Fantasia de Lewis é transcendente

Quando se trata de conhecer a Deus, toda a iniciativa depende d’Ele, dizia C.S. Lewis. “Se Ele não quiser Se revelar, nada do que fizermos nos permitirá encontrá-lO.” Lewis foi um estudioso da Bíblia. Contemporâneo de J.R.R. Tolkien, desenvolveu extensa correspondência com o autor da saga O Senhor dos Anéis. Eram ambos eruditos. Eventualmente discordavam – em alto estilo. O Senhor dos Anéis virou trilogia de Peter Jackson e o episódio final, O Retorno do Rei, foi premiado pela Academia de Hollywood. Lewis escreveu uma saga juvenil em sete volumes. Hollywood interessou-se por suas Crônicas de Nárnia. Estreia hoje o terceiro filme da série, A Viagem do Peregrino da Alvorada, assinado por Michael Apted.

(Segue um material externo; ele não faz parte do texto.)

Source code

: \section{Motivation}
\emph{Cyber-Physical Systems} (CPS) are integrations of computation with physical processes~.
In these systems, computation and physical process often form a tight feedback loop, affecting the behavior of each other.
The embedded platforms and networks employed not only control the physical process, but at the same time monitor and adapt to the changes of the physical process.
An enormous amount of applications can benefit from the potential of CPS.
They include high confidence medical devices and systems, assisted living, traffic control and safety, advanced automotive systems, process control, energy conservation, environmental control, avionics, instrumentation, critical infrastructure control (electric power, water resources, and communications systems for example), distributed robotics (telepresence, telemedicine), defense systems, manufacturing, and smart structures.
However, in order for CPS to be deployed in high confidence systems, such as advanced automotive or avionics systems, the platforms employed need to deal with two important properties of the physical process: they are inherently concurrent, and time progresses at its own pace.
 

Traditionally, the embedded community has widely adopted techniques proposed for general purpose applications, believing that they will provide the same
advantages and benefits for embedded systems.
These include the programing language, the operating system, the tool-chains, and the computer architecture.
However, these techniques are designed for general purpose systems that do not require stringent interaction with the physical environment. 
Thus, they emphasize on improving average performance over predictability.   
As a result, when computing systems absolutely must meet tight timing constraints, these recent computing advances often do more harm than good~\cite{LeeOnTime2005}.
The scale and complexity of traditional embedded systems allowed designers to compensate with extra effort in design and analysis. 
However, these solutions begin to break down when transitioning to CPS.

É o primeiro na Fox e a empresa lança o filme em cópias planas e 3-D, em versões dubladas e legendadas. Começa com Lucy e Edmund entrando com o primo num quadro que mostra um navio no mar. O navio é o Peregrino da Alvorada e o trio embarca com o príncipe Cáspian numa aventura que os leva a enfrentar feras do mar, dragões e até um gigante chamado Tritão. Mas o pior inimigo nessa jornada para restabelecer a paz em Nárnia – num momento em que o próprio mundo está em guerra – é sempre interno. Lucy, por exemplo, quase se deixa perder pela inveja, ou pelo ciúme. Como sempre, o leão, Aslam, representa o divino, a sabedoria. Em vez do Cordeiro de Deus, Lewis criou Aslam para ser a entidade superior de Nárnia.

Lewis buscava na religião e na literatura o consolo para o sofrimento que considerava inerente a toda experiência humana. Nem sempre foi assim. Sua biografia se chama O Mais Relutante dos Convertidos, justamente por causa das dúvidas e do ateísmo que o acompanharam após a conversão. Como homem de cultura, e sensibilidade, Lewis nunca deixou de tratar a religião com as chaves de Freud. A Bíblia lhe interessava também como fonte de mitos, como linguagem. Em relação à sua obra, a revelação se faz no sentido inverso ao que ele dizia que deve marcar a aproximação do homem de Deus. Se o leitor não se abrir para seus mistérios, se insistir que tudo aquilo é bobagem e que a fantasia não é um instrumento de investigação do real, não vai conseguir desfrutar o que O Peregrino pode oferecer.

Em sua diversificada carreira, Michael Apted fez documentários sobre religião, incursionou pelo universo de 007 (O Mundo não É o Bastante) e até biografou a conservacionista Dian Fossey em A Montanha dos Gorilas. O próprio Apted diz que falta narrativa “fílmica” aos livros de Lewis. Segundo ele, as mudanças que fez na história do terceiro filme só deixam espaço para mais uma sequência. “Ficaria muito surpreso se filmassem todos os livros. Acho que um quarto pode funcionar agora, com as mudanças no terceiro, mas depois disso, a história perde o rumo”, adverte o cineasta.

AS CRÔNICAS DE NÁRNIA: O PEREGRINO DA ALVORADA

Nome original: The Chronicles of Narnia: The Voyage of the Dawn Treader, Direção: Michael Apted. Gênero: Aventura (Reino Unido/2010, 119 min.). Censura: 10 anos.